▶ _SUPPLIED ENTRIES_:
....
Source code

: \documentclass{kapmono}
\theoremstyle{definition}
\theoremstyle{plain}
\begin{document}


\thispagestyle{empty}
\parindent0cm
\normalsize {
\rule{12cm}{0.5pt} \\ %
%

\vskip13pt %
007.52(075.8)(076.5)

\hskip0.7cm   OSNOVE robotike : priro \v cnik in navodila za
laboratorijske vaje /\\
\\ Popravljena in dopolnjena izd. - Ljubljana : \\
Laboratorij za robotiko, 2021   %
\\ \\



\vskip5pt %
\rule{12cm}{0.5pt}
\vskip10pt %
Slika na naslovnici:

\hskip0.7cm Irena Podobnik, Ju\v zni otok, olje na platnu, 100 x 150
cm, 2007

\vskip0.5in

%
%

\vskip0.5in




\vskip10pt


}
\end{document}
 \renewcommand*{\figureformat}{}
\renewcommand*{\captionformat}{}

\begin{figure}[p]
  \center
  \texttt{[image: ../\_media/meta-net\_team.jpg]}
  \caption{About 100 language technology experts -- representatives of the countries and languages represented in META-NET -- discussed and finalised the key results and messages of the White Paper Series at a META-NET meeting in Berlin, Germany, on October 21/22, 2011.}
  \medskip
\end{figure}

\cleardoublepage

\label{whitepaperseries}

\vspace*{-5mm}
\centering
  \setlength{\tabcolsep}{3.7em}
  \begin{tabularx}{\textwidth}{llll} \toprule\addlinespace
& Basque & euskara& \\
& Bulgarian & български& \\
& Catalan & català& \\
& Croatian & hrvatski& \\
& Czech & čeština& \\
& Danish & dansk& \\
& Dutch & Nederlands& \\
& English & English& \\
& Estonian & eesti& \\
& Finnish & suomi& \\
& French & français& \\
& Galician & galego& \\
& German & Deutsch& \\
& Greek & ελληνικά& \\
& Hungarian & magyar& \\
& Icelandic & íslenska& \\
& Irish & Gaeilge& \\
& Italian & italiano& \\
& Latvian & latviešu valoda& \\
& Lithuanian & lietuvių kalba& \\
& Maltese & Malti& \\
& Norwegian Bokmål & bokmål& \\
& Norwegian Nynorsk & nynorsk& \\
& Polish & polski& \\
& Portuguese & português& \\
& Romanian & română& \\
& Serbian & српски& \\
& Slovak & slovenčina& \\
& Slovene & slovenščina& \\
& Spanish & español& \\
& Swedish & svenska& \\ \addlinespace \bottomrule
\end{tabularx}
....
▶ _TASK DESCRIPTION_: Word for word, restate all of the entries.

▶ _RESPONSE_:
Source code

: \documentclass{kapmono}
\theoremstyle{definition}
\theoremstyle{plain}
\begin{document}


\thispagestyle{empty}
\parindent0cm
\normalsize {
\rule{12cm}{0.5pt} \\ %
%

\vskip13pt %
007.52(075.8)(076.5)

\hskip0.7cm   OSNOVE robotike : priro \v cnik in navodila za
laboratorijske vaje /\\
\\ Popravljena in dopolnjena izd. - Ljubljana : \\
Laboratorij za robotiko, 2021   %
\\ \\



\vskip5pt %
\rule{12cm}{0.5pt}
\vskip10pt %
Slika na naslovnici:

\hskip0.7cm Irena Podobnik, Ju\v zni otok, olje na platnu, 100 x 150
cm, 2007

\vskip0.5in

%
%

\vskip0.5in




\vskip10pt


}
\end{document}
 \renewcommand*{\figureformat}{}
\renewcommand*{\captionformat}{}

\begin{figure}[p]
  \center
  \texttt{[image: ../\_media/meta-net\_team.jpg]}
  \caption{About 100 language technology experts -- representatives of the countries and languages represented in META-NET -- discussed and finalised the key results and messages of the White Paper Series at a META-NET meeting in Berlin, Germany, on October 21/22, 2011.}
  \medskip
\end{figure}

\cleardoublepage

\label{whitepaperseries}

\vspace*{-5mm}
\centering
  \setlength{\tabcolsep}{3.7em}
  \begin{tabularx}{\textwidth}{llll} \toprule\addlinespace
& Basque & euskara& \\
& Bulgarian & български& \\
& Catalan & català& \\
& Croatian & hrvatski& \\
& Czech & čeština& \\
& Danish & dansk& \\
& Dutch & Nederlands& \\
& English & English& \\
& Estonian & eesti& \\
& Finnish & suomi& \\
& French & français& \\
& Galician & galego& \\
& German & Deutsch& \\
& Greek & ελληνικά& \\
& Hungarian & magyar& \\
& Icelandic & íslenska& \\
& Irish & Gaeilge& \\
& Italian & italiano& \\
& Latvian & latviešu valoda& \\
& Lithuanian & lietuvių kalba& \\
& Maltese & Malti& \\
& Norwegian Bokmål & bokmål& \\
& Norwegian Nynorsk & nynorsk& \\
& Polish & polski& \\
& Portuguese & português& \\
& Romanian & română& \\
& Serbian & српски& \\
& Slovak & slovenčina& \\
& Slovene & slovenščina& \\
& Spanish & español& \\
& Swedish & svenska& \\ \addlinespace \bottomrule
\end{tabularx}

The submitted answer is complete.